BEGIN RECORDS TO PROCESS

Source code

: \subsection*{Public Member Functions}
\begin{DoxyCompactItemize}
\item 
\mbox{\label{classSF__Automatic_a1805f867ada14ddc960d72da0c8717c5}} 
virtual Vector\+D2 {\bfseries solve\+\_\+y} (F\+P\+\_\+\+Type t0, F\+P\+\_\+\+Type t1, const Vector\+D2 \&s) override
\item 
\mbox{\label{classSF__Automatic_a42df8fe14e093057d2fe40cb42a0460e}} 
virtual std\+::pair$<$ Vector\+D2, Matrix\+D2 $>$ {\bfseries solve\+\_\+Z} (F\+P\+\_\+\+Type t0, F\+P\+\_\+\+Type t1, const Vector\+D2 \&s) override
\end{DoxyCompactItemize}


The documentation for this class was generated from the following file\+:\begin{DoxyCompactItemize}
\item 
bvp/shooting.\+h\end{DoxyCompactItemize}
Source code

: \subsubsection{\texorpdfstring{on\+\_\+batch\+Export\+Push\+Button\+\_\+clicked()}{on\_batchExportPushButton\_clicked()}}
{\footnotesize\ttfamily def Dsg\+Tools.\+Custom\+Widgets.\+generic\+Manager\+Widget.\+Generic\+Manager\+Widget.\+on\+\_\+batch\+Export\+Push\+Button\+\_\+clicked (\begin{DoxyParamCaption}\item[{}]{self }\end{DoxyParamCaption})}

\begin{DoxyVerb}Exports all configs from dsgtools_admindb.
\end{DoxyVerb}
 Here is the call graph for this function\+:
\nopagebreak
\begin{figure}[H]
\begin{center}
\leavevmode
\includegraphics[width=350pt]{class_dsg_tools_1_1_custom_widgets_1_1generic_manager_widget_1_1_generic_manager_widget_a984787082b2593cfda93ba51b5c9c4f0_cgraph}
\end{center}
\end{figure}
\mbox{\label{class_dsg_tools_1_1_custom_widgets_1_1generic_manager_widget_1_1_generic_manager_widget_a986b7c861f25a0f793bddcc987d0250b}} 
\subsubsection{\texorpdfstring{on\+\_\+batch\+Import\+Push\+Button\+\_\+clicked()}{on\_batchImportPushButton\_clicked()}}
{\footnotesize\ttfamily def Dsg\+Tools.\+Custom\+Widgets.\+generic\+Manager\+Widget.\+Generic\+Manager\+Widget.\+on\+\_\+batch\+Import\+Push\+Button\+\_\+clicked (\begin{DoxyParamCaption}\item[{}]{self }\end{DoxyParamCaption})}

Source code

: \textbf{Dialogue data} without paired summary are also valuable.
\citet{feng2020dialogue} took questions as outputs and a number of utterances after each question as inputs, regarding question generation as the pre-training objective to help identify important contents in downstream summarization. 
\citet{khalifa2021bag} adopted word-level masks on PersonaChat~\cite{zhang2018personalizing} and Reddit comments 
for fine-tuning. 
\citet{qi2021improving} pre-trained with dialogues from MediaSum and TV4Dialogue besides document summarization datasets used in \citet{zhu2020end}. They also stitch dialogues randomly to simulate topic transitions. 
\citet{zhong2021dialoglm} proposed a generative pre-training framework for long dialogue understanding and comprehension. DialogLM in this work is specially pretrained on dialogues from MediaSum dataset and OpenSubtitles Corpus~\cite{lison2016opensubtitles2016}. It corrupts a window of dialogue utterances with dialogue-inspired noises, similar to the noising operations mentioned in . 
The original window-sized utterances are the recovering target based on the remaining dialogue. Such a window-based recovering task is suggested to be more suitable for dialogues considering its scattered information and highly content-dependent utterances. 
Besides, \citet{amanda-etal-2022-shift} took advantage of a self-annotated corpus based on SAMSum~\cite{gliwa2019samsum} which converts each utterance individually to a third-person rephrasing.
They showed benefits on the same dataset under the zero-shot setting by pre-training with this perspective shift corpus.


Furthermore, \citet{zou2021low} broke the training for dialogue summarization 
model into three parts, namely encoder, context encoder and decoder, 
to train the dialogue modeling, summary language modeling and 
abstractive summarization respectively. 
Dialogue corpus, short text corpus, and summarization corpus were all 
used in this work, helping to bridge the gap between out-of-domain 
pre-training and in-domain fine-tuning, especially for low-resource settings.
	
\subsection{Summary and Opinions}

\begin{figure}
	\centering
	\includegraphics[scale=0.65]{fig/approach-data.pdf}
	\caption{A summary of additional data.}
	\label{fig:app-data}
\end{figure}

END RECORDS TO PROCESS

| WHAT YOU HAVE TO DO |
Copy out all the entries exactly once more.

| SOLUTION BELOW |
Source code

: \subsection*{Public Member Functions}
\begin{DoxyCompactItemize}
\item 
\mbox{\label{classSF__Automatic_a1805f867ada14ddc960d72da0c8717c5}} 
virtual Vector\+D2 {\bfseries solve\+\_\+y} (F\+P\+\_\+\+Type t0, F\+P\+\_\+\+Type t1, const Vector\+D2 \&s) override
\item 
\mbox{\label{classSF__Automatic_a42df8fe14e093057d2fe40cb42a0460e}} 
virtual std\+::pair$<$ Vector\+D2, Matrix\+D2 $>$ {\bfseries solve\+\_\+Z} (F\+P\+\_\+\+Type t0, F\+P\+\_\+\+Type t1, const Vector\+D2 \&s) override
\end{DoxyCompactItemize}


The documentation for this class was generated from the following file\+:\begin{DoxyCompactItemize}
\item 
bvp/shooting.\+h\end{DoxyCompactItemize}
Source code

: \subsubsection{\texorpdfstring{on\+\_\+batch\+Export\+Push\+Button\+\_\+clicked()}{on\_batchExportPushButton\_clicked()}}
{\footnotesize\ttfamily def Dsg\+Tools.\+Custom\+Widgets.\+generic\+Manager\+Widget.\+Generic\+Manager\+Widget.\+on\+\_\+batch\+Export\+Push\+Button\+\_\+clicked (\begin{DoxyParamCaption}\item[{}]{self }\end{DoxyParamCaption})}

\begin{DoxyVerb}Exports all configs from dsgtools_admindb.
\end{DoxyVerb}
 Here is the call graph for this function\+:
\nopagebreak
\begin{figure}[H]
\begin{center}
\leavevmode
\includegraphics[width=350pt]{class_dsg_tools_1_1_custom_widgets_1_1generic_manager_widget_1_1_generic_manager_widget_a984787082b2593cfda93ba51b5c9c4f0_cgraph}
\end{center}
\end{figure}
\mbox{\label{class_dsg_tools_1_1_custom_widgets_1_1generic_manager_widget_1_1_generic_manager_widget_a986b7c861f25a0f793bddcc987d0250b}} 
\subsubsection{\texorpdfstring{on\+\_\+batch\+Import\+Push\+Button\+\_\+clicked()}{on\_batchImportPushButton\_clicked()}}
{\footnotesize\ttfamily def Dsg\+Tools.\+Custom\+Widgets.\+generic\+Manager\+Widget.\+Generic\+Manager\+Widget.\+on\+\_\+batch\+Import\+Push\+Button\+\_\+clicked (\begin{DoxyParamCaption}\item[{}]{self }\end{DoxyParamCaption})}

Source code

: \textbf{Dialogue data} without paired summary are also valuable.
\citet{feng2020dialogue} took questions as outputs and a number of utterances after each question as inputs, regarding question generation as the pre-training objective to help identify important contents in downstream summarization. 
\citet{khalifa2021bag} adopted word-level masks on PersonaChat~\cite{zhang2018personalizing} and Reddit comments 
for fine-tuning. 
\citet{qi2021improving} pre-trained with dialogues from MediaSum and TV4Dialogue besides document summarization datasets used in \citet{zhu2020end}. They also stitch dialogues randomly to simulate topic transitions. 
\citet{zhong2021dialoglm} proposed a generative pre-training framework for long dialogue understanding and comprehension. DialogLM in this work is specially pretrained on dialogues from MediaSum dataset and OpenSubtitles Corpus~\cite{lison2016opensubtitles2016}. It corrupts a window of dialogue utterances with dialogue-inspired noises, similar to the noising operations mentioned in . 
The original window-sized utterances are the recovering target based on the remaining dialogue. Such a window-based recovering task is suggested to be more suitable for dialogues considering its scattered information and highly content-dependent utterances. 
Besides, \citet{amanda-etal-2022-shift} took advantage of a self-annotated corpus based on SAMSum~\cite{gliwa2019samsum} which converts each utterance individually to a third-person rephrasing.
They showed benefits on the same dataset under the zero-shot setting by pre-training with this perspective shift corpus.


Furthermore, \citet{zou2021low} broke the training for dialogue summarization 
model into three parts, namely encoder, context encoder and decoder, 
to train the dialogue modeling, summary language modeling and 
abstractive summarization respectively. 
Dialogue corpus, short text corpus, and summarization corpus were all 
used in this work, helping to bridge the gap between out-of-domain 
pre-training and in-domain fine-tuning, especially for low-resource settings.
	
\subsection{Summary and Opinions}

\begin{figure}
	\centering
	\includegraphics[scale=0.65]{fig/approach-data.pdf}
	\caption{A summary of additional data.}
	\label{fig:app-data}
\end{figure}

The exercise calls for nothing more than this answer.